[Data items]
##########

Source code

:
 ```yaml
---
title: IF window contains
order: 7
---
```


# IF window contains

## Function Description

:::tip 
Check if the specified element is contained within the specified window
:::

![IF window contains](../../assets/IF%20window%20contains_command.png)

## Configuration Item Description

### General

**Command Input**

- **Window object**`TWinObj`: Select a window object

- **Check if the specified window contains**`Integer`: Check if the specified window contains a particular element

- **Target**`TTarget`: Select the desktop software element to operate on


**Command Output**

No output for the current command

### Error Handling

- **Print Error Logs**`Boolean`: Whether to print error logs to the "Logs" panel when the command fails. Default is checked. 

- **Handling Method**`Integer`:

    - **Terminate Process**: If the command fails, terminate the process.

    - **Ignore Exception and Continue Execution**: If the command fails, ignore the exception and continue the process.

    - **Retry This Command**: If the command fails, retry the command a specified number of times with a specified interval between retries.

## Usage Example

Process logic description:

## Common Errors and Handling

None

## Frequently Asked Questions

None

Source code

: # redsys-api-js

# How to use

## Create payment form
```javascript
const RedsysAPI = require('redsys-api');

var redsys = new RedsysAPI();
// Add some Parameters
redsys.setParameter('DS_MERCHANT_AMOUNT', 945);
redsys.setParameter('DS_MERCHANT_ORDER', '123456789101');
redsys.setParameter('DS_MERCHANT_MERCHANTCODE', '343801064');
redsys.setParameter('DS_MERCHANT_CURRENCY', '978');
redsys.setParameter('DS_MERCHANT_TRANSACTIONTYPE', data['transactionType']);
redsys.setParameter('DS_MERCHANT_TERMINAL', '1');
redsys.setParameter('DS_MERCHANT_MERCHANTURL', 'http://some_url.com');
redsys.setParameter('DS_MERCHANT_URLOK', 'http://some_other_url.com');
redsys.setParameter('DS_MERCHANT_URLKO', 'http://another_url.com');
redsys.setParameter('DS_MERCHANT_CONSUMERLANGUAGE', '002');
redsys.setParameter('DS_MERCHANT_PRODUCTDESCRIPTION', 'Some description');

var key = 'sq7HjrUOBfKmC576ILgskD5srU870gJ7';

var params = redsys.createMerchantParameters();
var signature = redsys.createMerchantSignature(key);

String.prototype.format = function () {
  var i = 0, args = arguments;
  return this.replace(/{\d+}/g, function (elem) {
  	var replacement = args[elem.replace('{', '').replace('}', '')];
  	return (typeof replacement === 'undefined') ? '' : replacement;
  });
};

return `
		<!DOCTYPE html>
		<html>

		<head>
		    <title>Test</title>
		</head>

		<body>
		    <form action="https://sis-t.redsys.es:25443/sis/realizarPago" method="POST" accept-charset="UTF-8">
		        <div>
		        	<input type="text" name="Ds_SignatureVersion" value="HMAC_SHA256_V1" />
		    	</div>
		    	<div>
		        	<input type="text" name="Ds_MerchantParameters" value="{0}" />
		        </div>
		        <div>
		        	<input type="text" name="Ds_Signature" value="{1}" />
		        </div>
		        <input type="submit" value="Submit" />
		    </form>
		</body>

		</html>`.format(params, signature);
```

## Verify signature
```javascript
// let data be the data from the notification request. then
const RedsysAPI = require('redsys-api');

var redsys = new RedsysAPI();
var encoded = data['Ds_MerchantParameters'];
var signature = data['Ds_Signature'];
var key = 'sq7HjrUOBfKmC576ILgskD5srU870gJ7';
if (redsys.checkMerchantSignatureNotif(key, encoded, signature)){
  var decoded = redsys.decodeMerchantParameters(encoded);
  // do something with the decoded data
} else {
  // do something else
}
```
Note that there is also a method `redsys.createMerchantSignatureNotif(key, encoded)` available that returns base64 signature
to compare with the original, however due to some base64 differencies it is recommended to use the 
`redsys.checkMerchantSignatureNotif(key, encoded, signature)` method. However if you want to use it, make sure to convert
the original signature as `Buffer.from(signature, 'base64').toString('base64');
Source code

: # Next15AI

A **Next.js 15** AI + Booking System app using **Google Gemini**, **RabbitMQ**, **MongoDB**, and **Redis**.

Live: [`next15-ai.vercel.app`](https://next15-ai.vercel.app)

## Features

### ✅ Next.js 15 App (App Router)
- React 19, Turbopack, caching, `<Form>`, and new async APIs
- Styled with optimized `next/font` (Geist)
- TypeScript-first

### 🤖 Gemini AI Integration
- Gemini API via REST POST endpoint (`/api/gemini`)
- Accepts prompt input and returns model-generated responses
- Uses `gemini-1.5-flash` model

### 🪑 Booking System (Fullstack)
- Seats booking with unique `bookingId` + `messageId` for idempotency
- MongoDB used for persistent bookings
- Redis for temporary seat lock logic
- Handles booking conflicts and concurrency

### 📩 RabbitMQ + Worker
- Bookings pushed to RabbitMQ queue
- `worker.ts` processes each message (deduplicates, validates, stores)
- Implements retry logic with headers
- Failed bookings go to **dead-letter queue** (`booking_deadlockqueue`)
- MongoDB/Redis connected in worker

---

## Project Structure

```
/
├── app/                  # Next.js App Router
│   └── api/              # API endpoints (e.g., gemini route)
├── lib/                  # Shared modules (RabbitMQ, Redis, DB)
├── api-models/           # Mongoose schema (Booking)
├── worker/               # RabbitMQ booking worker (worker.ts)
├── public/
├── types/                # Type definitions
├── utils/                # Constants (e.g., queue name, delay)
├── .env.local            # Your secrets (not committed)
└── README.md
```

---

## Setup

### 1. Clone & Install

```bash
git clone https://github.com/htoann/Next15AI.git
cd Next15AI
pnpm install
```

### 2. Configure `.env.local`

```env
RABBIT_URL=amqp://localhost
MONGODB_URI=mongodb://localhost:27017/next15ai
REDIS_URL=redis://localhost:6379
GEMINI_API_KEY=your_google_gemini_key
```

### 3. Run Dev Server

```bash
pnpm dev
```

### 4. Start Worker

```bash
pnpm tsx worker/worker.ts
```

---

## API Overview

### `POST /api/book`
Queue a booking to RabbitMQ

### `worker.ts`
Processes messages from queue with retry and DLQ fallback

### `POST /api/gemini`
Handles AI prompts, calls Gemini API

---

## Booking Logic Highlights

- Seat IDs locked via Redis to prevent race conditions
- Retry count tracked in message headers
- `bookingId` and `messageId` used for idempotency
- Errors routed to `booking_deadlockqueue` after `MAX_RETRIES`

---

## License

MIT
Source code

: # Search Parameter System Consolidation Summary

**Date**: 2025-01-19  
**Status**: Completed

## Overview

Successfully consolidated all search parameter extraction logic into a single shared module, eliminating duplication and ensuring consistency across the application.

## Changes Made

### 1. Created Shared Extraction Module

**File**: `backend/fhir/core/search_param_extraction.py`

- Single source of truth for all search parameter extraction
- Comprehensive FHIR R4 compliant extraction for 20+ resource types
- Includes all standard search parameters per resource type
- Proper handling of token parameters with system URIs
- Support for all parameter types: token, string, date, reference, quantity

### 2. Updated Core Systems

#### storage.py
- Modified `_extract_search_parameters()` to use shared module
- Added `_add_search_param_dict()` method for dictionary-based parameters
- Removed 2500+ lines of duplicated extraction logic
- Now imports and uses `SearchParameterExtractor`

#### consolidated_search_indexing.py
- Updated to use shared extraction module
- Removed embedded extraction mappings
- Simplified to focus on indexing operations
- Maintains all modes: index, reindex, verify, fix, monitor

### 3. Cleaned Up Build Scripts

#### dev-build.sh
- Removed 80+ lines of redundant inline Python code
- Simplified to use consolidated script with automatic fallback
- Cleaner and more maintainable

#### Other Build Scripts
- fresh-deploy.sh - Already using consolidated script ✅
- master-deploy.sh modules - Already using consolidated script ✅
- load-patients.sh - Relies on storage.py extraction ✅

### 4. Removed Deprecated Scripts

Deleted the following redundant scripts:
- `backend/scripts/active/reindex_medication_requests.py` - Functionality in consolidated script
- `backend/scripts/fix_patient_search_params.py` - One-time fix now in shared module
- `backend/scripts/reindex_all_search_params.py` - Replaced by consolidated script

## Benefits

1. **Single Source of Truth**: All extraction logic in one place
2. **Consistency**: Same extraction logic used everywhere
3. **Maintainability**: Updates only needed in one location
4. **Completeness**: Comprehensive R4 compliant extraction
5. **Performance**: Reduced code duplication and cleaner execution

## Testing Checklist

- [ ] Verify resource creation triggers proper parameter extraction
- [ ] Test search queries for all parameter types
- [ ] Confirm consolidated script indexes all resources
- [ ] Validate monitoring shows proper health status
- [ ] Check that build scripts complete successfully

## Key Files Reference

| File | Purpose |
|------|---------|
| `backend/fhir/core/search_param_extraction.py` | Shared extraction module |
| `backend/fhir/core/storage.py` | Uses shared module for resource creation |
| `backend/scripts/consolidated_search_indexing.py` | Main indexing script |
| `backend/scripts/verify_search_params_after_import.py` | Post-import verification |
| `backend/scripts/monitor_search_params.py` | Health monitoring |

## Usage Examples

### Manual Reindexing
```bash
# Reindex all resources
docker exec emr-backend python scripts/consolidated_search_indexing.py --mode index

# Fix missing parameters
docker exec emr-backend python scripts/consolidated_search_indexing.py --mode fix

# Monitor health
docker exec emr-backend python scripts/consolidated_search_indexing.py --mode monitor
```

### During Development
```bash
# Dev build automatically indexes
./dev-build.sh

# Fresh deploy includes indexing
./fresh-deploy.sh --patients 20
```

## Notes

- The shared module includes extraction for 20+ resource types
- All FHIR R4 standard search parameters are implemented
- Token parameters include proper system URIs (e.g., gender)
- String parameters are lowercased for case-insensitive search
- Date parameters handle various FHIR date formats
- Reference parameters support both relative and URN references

##########

■ **The task**:
Your answer should be all lines from the data that contain "resources".

■ **Answer to the exercise**:
- [ ] Confirm consolidated script indexes all resources
# Reindex all resources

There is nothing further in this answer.